Task directions:
In the entries below, find the line with "# Status / TODO" and print exactly every line from there up to and including the line with "The File has", with no other lines.

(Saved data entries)
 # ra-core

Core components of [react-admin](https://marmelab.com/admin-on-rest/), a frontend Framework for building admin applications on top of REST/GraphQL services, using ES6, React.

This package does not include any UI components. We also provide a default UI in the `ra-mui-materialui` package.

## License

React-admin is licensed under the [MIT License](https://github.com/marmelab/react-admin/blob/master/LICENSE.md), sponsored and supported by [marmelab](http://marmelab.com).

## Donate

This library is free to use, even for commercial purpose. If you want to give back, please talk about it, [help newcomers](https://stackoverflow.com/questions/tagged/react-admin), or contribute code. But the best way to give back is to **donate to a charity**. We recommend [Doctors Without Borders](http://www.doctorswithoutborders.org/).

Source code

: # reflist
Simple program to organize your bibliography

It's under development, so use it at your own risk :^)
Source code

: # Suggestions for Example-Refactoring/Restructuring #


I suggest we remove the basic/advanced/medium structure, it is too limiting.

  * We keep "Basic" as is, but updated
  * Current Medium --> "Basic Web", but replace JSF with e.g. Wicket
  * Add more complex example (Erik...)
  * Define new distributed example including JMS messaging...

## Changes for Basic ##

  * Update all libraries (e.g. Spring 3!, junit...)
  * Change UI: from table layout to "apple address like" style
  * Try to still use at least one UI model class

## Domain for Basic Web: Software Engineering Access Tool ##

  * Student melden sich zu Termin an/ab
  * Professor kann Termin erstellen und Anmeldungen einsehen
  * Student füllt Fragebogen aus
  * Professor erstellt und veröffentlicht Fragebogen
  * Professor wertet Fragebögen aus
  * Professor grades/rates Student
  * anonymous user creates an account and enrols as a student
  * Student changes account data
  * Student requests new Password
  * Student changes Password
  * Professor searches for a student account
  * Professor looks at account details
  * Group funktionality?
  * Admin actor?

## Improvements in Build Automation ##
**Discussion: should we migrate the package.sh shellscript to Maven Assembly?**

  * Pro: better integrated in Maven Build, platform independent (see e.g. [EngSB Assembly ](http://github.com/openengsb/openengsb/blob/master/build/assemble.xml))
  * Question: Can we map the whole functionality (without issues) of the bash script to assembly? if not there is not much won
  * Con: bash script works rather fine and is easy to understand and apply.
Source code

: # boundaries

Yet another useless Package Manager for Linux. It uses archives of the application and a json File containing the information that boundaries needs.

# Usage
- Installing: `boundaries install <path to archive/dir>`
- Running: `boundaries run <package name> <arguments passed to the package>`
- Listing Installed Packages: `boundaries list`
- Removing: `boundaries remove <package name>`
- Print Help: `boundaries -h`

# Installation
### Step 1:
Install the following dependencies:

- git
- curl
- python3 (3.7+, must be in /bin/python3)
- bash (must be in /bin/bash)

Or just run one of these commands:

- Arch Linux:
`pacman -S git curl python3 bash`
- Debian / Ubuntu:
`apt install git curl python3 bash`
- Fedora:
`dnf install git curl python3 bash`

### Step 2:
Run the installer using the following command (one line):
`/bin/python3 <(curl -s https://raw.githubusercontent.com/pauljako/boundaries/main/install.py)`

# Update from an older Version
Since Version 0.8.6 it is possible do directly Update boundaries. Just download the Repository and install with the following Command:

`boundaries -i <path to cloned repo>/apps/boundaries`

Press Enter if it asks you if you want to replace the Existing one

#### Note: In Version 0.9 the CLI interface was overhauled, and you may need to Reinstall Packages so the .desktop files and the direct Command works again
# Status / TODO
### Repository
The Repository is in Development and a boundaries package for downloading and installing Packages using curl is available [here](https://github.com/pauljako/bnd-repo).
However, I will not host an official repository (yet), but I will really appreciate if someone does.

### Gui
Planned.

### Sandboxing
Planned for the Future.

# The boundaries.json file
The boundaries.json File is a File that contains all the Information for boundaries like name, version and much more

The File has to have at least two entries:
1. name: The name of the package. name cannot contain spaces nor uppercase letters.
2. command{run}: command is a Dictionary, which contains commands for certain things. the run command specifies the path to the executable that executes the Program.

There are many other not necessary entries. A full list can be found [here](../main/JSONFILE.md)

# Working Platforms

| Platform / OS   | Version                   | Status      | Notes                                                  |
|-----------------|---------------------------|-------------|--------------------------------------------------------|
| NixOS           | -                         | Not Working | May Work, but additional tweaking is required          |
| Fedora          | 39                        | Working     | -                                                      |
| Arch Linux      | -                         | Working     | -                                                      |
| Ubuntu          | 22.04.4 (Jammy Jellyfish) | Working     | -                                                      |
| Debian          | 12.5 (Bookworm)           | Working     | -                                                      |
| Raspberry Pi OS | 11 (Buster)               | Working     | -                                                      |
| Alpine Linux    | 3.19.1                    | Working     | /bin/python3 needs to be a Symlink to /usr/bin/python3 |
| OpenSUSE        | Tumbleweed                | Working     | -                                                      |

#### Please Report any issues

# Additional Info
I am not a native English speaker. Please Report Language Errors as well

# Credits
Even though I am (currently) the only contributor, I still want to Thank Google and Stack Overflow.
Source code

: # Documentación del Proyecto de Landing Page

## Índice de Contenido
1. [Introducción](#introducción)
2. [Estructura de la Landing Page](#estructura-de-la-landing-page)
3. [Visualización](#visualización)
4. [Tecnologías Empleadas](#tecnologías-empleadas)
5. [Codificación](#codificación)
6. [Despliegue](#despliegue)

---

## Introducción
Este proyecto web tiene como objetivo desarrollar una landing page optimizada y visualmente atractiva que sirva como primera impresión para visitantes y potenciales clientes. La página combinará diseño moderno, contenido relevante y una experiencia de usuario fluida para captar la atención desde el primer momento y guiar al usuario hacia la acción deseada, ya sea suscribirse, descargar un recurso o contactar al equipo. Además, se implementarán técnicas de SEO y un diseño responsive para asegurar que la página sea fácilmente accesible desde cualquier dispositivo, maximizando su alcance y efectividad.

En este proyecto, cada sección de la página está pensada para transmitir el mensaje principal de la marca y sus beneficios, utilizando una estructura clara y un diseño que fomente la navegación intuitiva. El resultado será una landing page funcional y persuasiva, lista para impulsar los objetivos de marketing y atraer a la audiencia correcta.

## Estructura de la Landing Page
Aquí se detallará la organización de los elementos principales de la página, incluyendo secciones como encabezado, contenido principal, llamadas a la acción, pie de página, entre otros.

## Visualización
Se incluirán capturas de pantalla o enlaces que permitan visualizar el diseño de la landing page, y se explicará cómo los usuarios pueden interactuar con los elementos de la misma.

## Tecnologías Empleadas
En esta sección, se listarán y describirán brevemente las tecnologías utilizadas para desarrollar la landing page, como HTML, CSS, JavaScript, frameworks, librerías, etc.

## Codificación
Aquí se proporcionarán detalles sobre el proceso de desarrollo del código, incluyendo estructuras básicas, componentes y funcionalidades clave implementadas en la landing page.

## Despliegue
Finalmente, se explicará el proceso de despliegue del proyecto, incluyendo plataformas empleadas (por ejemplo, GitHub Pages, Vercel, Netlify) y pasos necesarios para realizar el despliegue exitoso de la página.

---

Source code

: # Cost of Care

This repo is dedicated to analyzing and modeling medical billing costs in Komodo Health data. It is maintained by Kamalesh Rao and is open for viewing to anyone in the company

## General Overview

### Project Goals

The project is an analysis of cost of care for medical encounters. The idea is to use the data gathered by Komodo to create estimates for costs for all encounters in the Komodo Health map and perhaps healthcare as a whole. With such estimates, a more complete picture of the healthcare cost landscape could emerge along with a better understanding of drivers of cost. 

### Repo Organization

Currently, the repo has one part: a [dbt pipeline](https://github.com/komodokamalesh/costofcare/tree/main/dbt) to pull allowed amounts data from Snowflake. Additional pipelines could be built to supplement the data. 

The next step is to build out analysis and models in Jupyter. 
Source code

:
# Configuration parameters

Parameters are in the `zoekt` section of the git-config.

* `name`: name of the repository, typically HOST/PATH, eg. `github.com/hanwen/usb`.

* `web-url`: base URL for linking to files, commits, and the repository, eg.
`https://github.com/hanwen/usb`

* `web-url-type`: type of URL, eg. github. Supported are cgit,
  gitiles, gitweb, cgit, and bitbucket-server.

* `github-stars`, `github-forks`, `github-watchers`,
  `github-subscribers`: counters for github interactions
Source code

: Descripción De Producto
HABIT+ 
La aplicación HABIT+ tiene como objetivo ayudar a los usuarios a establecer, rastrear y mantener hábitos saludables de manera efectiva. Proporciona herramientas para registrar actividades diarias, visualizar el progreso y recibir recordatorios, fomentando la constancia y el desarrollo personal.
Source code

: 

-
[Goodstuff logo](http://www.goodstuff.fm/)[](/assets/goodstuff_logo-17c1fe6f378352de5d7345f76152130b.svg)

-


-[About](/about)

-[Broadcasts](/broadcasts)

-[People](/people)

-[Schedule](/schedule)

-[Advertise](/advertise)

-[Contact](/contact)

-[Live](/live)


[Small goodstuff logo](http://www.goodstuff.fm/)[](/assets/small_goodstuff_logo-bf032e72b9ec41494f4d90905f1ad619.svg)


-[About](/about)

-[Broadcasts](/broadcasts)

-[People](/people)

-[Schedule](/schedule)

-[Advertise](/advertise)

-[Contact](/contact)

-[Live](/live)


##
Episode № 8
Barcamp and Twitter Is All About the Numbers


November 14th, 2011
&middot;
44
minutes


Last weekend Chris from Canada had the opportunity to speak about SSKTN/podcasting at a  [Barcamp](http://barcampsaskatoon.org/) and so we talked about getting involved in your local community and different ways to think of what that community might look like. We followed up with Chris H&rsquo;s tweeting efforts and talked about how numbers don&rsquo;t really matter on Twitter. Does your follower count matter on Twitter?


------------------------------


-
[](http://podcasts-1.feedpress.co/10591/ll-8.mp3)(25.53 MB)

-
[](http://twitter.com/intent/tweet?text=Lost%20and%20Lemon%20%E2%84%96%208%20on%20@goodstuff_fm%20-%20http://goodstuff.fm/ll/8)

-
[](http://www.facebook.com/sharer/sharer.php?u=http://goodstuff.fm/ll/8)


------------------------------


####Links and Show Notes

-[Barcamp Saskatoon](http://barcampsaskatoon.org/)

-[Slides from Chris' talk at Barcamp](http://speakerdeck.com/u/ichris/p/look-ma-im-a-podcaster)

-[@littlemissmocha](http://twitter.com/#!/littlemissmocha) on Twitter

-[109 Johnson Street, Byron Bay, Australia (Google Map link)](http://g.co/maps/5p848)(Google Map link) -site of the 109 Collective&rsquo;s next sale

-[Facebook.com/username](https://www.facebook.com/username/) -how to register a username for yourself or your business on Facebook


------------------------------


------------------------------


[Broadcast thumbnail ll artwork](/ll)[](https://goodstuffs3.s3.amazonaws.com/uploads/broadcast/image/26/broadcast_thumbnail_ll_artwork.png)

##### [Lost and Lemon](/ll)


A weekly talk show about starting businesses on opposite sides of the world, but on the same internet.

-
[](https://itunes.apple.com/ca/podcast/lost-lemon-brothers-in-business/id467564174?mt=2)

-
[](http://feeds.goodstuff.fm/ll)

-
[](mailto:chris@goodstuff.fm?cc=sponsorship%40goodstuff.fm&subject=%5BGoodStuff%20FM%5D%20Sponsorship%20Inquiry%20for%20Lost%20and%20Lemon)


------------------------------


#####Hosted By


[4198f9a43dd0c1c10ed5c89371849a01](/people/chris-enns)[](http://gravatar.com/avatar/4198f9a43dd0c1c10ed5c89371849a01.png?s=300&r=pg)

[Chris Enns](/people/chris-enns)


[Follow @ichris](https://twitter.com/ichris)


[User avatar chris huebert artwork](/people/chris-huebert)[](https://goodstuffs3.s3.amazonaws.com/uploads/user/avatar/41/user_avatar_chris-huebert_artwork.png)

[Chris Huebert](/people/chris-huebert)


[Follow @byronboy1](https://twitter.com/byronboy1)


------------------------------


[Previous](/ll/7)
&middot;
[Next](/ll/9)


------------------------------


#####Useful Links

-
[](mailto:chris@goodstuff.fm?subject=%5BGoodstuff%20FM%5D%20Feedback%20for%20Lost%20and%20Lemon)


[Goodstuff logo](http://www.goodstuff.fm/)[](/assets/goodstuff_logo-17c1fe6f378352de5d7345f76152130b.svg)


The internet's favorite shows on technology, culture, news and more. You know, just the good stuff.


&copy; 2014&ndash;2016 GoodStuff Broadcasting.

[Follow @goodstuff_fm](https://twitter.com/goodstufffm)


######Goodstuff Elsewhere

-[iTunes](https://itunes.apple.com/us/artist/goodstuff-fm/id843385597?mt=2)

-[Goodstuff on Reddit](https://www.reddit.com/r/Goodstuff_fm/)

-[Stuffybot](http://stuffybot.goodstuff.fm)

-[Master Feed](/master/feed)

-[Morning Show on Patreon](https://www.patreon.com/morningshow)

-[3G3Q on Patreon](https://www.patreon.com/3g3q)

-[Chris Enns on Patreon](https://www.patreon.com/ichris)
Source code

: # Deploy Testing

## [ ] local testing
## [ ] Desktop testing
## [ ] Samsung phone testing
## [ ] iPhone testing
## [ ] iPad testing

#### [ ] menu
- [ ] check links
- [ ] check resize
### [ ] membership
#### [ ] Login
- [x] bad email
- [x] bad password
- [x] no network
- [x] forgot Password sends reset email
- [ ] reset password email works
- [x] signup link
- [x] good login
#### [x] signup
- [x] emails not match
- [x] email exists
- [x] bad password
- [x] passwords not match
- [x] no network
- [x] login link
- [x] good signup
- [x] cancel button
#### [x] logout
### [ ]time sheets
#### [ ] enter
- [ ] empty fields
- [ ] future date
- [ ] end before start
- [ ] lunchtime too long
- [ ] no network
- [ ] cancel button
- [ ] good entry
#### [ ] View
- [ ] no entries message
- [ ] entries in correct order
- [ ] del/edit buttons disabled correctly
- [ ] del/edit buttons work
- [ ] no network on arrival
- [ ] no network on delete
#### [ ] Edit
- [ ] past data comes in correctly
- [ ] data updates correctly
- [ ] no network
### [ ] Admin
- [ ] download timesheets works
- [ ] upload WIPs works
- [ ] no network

Task response:
# Status / TODO
### Repository
The Repository is in Development and a boundaries package for downloading and installing Packages using curl is available [here](https://github.com/pauljako/bnd-repo).
However, I will not host an official repository (yet), but I will really appreciate if someone does.

### Gui
Planned.

### Sandboxing
Planned for the Future.

# The boundaries.json file
The boundaries.json File is a File that contains all the Information for boundaries like name, version and much more

The File has to have at least two entries:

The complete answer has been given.